_YOUR GOAL_
In the material below, find the line containing "3. The system" and the line containing "1. **Condition**: Data retrieval error", then reproduce exactly both of them and every line between, and nothing else.

_RECORDS FOR THIS TASK_

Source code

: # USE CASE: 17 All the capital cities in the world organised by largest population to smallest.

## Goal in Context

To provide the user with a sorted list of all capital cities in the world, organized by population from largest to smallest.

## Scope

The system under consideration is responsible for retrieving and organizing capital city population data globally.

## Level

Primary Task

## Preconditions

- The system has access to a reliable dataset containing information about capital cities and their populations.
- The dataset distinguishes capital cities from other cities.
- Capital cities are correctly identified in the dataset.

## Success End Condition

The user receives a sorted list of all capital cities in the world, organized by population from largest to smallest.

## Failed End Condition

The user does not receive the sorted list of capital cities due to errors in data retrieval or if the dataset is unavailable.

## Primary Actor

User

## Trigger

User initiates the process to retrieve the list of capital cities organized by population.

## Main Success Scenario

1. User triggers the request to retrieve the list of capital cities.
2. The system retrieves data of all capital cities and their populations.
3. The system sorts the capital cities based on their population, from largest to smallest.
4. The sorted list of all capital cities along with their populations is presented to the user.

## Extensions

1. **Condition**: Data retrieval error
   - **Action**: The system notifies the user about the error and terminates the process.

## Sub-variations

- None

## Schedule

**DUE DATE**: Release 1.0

_SOLUTION TO THE PROBLEM_
3. The system sorts the capital cities based on their population, from largest to smallest.
4. The sorted list of all capital cities along with their populations is presented to the user.

## Extensions

1. **Condition**: Data retrieval error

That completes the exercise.